The sampler optimizes the missing/masked parts of the denoising trajectory by maximising the (marginal) log-likelihood expectation conditioned on unmasked video segments. The inner-loop marginalization is handled by applying the Expectation-Maximization (EM) problem over the denoising trajectory, involving an expectation step via Monte-Carlo sampling and a maximization step solved by fixed-point iteration, with theoretical analysis showing solution uniqueness and convergence. CD-EM conditions on the unmasked part of x_{t-1} as guidance, which is more informative than using the unmasked x_t as is done by traditional back-projection methods. To enable inpanting and editing with latent-space video models without repeatedly converting between the latent and pixel spaces, the authors introduce a lightweight convolutional architecture called the Latent Mask Fuser. This module performs video masking directly in latent space, thereby eliminating the need for VAE decoding and encoding, which are computationally expensive. ZeroPatcher demonstrates impressive video inpainting performance using CogVideoX and HunyuanVideo as foundation models. It outperforms the training-free inpaining baselines and is even competitive with trained inpainting models.
Strengths:
- The proposed approach is novel, sensible, well-motivated, and clearly described.
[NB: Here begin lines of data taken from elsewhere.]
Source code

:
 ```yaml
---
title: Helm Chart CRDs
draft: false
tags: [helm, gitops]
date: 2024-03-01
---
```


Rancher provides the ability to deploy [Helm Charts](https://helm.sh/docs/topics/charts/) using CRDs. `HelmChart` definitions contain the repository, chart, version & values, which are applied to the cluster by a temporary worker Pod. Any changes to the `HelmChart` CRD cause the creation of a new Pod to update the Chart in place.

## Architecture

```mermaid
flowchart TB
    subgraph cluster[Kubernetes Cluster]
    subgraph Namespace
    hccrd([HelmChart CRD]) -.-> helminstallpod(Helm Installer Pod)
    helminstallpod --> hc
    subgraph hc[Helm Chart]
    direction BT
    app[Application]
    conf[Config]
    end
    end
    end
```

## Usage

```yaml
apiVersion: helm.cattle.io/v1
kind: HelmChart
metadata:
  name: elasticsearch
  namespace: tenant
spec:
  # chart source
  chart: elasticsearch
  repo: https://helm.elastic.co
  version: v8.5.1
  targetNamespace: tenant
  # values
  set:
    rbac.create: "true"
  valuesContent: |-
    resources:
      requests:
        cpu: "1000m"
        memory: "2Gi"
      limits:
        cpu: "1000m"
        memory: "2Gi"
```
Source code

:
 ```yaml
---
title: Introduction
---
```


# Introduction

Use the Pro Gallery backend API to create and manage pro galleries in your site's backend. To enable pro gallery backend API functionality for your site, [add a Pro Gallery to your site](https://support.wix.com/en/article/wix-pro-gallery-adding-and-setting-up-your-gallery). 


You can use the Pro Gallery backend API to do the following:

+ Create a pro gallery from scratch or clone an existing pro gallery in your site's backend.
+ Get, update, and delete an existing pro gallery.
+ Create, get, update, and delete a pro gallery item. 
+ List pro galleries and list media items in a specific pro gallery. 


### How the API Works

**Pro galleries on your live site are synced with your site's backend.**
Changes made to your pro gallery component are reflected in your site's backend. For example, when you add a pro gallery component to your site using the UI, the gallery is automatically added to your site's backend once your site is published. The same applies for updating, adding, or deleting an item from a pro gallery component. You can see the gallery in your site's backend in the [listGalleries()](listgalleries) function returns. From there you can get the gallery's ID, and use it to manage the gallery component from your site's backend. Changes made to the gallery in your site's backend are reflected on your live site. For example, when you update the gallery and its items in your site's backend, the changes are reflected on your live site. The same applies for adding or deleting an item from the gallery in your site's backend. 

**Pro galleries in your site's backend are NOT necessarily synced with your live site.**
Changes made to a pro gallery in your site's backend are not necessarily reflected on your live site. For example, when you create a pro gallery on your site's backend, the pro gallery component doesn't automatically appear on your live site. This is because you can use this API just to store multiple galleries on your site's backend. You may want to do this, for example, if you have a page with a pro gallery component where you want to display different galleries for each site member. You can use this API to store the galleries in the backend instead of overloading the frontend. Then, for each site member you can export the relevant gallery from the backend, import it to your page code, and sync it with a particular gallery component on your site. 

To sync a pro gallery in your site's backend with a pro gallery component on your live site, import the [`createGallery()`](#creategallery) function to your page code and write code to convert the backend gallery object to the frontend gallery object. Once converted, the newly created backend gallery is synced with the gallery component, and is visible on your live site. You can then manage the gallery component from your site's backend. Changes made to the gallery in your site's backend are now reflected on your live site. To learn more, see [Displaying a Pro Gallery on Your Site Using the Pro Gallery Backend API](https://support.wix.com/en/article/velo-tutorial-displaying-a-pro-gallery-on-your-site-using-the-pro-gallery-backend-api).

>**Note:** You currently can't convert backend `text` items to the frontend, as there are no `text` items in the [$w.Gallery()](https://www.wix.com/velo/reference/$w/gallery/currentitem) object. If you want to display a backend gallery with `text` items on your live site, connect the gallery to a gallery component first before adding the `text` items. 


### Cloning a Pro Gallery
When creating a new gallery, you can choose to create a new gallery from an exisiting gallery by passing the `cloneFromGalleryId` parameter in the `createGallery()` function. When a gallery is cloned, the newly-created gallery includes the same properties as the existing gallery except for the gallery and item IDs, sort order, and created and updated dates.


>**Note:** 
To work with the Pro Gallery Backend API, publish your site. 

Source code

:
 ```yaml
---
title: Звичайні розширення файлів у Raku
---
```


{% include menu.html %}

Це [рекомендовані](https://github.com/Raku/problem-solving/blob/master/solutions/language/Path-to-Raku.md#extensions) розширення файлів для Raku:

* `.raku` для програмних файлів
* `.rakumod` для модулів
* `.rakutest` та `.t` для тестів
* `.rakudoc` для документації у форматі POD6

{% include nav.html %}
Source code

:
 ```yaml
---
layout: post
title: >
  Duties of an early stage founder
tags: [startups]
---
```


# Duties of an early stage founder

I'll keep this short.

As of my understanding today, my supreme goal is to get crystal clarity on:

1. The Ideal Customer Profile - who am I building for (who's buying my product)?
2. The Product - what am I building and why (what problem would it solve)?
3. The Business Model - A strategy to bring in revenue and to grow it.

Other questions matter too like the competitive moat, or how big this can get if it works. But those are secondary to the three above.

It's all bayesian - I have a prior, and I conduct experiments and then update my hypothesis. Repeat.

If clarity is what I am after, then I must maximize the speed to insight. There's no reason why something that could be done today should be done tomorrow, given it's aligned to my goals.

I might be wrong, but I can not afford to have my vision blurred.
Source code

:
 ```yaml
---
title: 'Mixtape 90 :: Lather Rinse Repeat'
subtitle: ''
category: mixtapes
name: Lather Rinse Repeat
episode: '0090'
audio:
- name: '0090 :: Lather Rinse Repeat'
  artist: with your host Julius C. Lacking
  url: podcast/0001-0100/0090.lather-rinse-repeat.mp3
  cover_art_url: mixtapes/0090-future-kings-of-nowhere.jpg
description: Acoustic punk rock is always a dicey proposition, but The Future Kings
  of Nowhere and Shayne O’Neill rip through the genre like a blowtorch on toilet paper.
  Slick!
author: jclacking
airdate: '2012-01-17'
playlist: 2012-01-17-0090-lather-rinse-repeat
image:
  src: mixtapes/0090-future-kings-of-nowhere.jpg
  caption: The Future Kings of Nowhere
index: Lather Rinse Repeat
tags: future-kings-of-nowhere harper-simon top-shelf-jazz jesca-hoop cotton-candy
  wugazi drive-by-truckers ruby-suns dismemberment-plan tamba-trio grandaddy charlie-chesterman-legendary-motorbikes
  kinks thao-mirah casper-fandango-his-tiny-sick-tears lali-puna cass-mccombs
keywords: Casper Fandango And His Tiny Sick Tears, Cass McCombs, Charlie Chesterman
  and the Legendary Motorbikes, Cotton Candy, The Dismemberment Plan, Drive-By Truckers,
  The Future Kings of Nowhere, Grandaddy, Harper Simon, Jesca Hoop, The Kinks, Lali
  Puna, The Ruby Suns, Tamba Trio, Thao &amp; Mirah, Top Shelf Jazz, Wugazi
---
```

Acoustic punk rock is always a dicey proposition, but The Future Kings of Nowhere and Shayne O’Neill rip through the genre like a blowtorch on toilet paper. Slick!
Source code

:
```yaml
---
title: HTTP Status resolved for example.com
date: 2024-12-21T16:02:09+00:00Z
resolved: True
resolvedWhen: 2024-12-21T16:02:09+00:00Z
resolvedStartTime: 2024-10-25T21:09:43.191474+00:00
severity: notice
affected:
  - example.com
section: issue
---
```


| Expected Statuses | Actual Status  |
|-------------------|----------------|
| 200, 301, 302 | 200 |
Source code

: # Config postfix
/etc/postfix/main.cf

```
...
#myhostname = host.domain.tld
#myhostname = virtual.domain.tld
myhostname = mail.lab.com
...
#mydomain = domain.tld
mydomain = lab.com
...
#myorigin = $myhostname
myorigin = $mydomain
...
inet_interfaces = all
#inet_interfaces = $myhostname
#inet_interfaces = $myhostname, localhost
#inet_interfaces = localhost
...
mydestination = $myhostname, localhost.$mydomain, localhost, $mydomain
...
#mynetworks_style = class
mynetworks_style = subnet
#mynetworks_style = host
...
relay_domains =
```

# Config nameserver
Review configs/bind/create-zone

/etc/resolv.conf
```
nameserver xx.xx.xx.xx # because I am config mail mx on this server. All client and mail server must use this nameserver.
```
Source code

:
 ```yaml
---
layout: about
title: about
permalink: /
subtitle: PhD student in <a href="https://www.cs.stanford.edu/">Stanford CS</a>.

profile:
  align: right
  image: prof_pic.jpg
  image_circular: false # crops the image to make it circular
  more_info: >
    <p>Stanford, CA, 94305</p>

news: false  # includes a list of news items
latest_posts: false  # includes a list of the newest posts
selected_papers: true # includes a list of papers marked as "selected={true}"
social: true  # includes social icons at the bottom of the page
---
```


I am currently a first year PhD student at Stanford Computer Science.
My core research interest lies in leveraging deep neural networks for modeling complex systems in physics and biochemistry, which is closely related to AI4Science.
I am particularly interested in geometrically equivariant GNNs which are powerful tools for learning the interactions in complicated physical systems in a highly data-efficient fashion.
- It performs well at both video inpainting and editing, and its training-free and model-agnostic nature makes it widely applicable and well positioned to benefit from improvements in the underlying foundation models.
- Additional results provided by the authors in response to the reviewers strengthen the paper further.
Weaknesses:
- While some reviewers pointed out that the fact that the Latent Mask Fuser (LFM) needed to be trained contradicted the training-free label of the method, the authors clarified that the LFM was used to improve efficiency of the approach by eliminating the repeated conversion between the latent and pixels spaces, and that the sampler itself is truly training-free and can be used without LFM and provided empirical evidence of this claim.
- As ZeroPatcher uses EM in its sampling loop, it is going to require more computation than vanilla sampling from the underlying foundation model. However, hyperparameters (N,P, and K) provide a way of trading off the quality of the results against the additional computation and the authors show that good results can be obtained at a relatively low additional computations cost.
- One of the reviewers had concerns about the notation, but I found nothing nothing wrong with it.
- Some of the more mathematical parts of the paper (e.g. Theorem 3.1) are harder to follow than necessary because of choppy writing. Please merge consecutive short sentences into longer sentences when they clearly belong together.
This paper makes a substantial contribution to video generation and editing, and clearly meets the bar for acceptance.